P. medicaginis is not known from Europe, and is potentially damaging to lucerne and chickpea if introduced there. In both international and local situations, sanitary precautions, aimed at limiting transport of infected plants and infested soil, will greatly reduce the risk of introduction or local spread.
Hosts/Species AffectedTop of page P. medicaginis has a narrow host range in nature and is primarily a pathogen of the family Fabaceae. It is only known as an agricultural pathogen. Lucerne (Medicago sativa) is the primary host (Erwin and Ribeiro, 1996). Other species of Medicago, notably the annual species, are also susceptible under field test conditions (Haan et al., 1996). Chickpea (Cicer arietinum) is susceptible and damaged in the field in USA, Australia (Irwin and Dales, 1982) and India (Suryanarayana and Pathak, 1968). In Spain, root rot of Cicer is caused by other Phytophthora species distinctly different from P. medicaginis in genetic, morphological and cultural parameters (Liew and Irwin, 1994); P. medicaginis has not been reported (Erwin and Ribeiro, 1996). Sainfoin (Onobrychis viciifolia) is susceptible in the seedling stage (Gray and Wofford, 1987). Hedysarum spp. have been shown to be susceptible in glasshouse tests with H. carnosum being as equally susceptible as chickpea (Southwell and Crocker, 2005).

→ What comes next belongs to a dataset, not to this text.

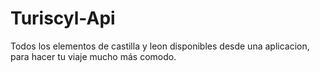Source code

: # Turiscyl-Api
Todos los elementos de castilla y leon disponibles desde una aplicacion, para hacer tu viaje mucho más comodo.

P. medicaginis infects and causes significant disease in a variety of unrelated hosts under conditions of artificial inoculation, especially when soil flooding is prolonged or repeated (Hamm and Hansen, 1981; Wilcox and Mircetich, 1987). However, it has never been isolated from these other plant species in the field, and host preference remains an important diagnostic characteristic of this pathogen.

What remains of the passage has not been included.